Willett, então, retornou ao enorme corredor inundado de fedor e angustiante lamentação, baixou o lampião para evitar qualquer vislumbre distante do altar infernal ou do poço descoberto com a laje de pedra perfurada ao lado. A maioria das passagens escuras levava apenas a pequenas câmaras, algumas vazias e algumas usadas como depósitos, e, em várias das últimas, viu uma curiosa acumulação dos mais variados objetos. Uma estava cheia de fardos de trajes putrefatos e envoltos em poeira, e o médico estremeceu ao notar que eram inequivocamente roupas de um século e meio antes. Em outra câmara, encontrou numerosas peças de trajes modernos que pareciam estar sendo guardadas aos poucos, ali, para equipar um grande número de homens. No entanto, o que mais o repugnou foram os imensos tonéis de cobre com sinistras incrustações, espalhados em várias salas. Inquietaram-no ainda mais que as tigelas de chumbo gravadas com desenhos estranhos, cujas bordas exibiam resíduos detestáveis, e das quais desprendiam odores repelentes, perceptíveis até mais que o fedor geral da cripta. Depois de ter percorrido mais ou menos a metade da extensão da parede, Willett descobriu outro corredor semelhante ao anterior, para o qual se abriam várias portas. Pôs-se a investigá-lo e, após entrar em três aposentos de tamanho médio, que nada continham de importante, chegou, afinal, a um grande apartamento retangular, cujos tanques, mesas, fornalhas, instrumentos modernos, alguns livros e infindáveis prateleiras com frascos e garrafas o proclamavam, de fato, o procurado laboratório de Charles Ward — e, sem a menor dúvida, do velho Joseph Curwen anteriormente.

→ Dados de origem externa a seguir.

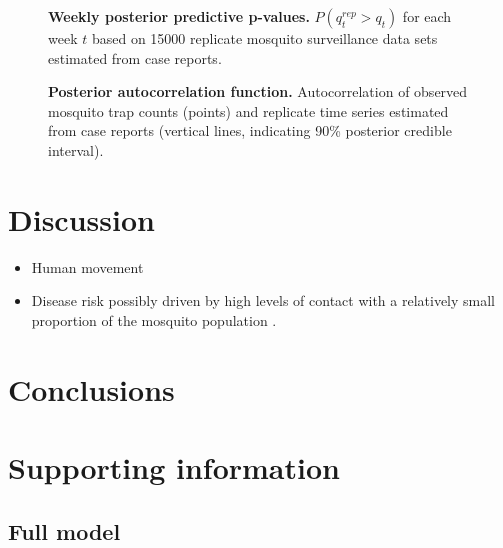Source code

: \documentclass[10pt,letterpaper]{article}
\begin{document}
\begin{figure}[!h]
\caption{{\bf Weekly posterior predictive p-values.}
$P(q^{rep}_t > q_t)$ for each week $t$ based on 15000 replicate mosquito surveillance data sets estimated from case reports.
}
\label{pseries}
\end{figure}

\begin{figure}[!h]
\caption{{\bf Posterior autocorrelation function.}
Autocorrelation of observed mosquito trap counts (points) and replicate time series estimated from case reports (vertical lines, indicating 90\% posterior credible interval). 
}
\label{autocorr}
\end{figure}

\section*{Discussion}

\begin{itemize}
\item Human movement \cite{Adams2009, Cosner2009a, Stoddard2009, Dalziel2013}
\item Disease risk possibly driven by high levels of contact with a relatively small proportion of the mosquito population \cite{Canyon1999}.

\end{itemize}

\section*{Conclusions}

\section*{Supporting information}

\subsection*{Full model}
\end{document}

O dr. Willett acendeu os três lampiões que encontrou cheios e prontos, examinou o local e todos os acessórios com intensa curiosidade e notou, a julgar pelas quantidades relativas dos vários reagentes nas prateleiras, que o interesse dominante do jovem Ward devia ter sido por algum ramo de química orgânica. No geral, pouco se podia deduzir do aparato científico, o qual incluía uma mesa de dissecação de aspecto horripilante, de modo que o laboratório revelou-se, na verdade, uma grande decepção. Entre os livros, via-se um antigo exemplar surrado de Borellus impresso em letra gótica, e foi estranhamente interessante notar que Ward sublinhara o mesmo trecho que tanto perturbara, mais de um século e meio antes, o bom sr. Merritt na fazenda de Curwen. Aquela cópia mais antiga, claro, deve ter sido destruída junto com o restante da biblioteca oculta de Curwen no ataque final. Três passagens arcadas saíam do laboratório, e o médico as investigou em sucessão. Nessa olhada superficial, viu que duas levavam apenas a pequenos depósitos, mas ele fez um exame minucioso nestes, observando as pilhas de caixões em vários estágios de deterioração, e estremeceu violentamente diante das duas ou três placas tumulares que soube decifrar. Também se viam muitas roupas estocadas nesses depósitos, além de várias caixas novas e fechadas com pregos que ele não parou para examinar. O mais interessante de tudo talvez fossem algumas peças soltas que julgou se tratar de fragmentos da aparelhagem de laboratório do velho Joseph Curwen. Embora houvessem sofrido danos nas mãos dos atacantes, ainda se podia reconhecer nelas a parafernália química do período georgiano.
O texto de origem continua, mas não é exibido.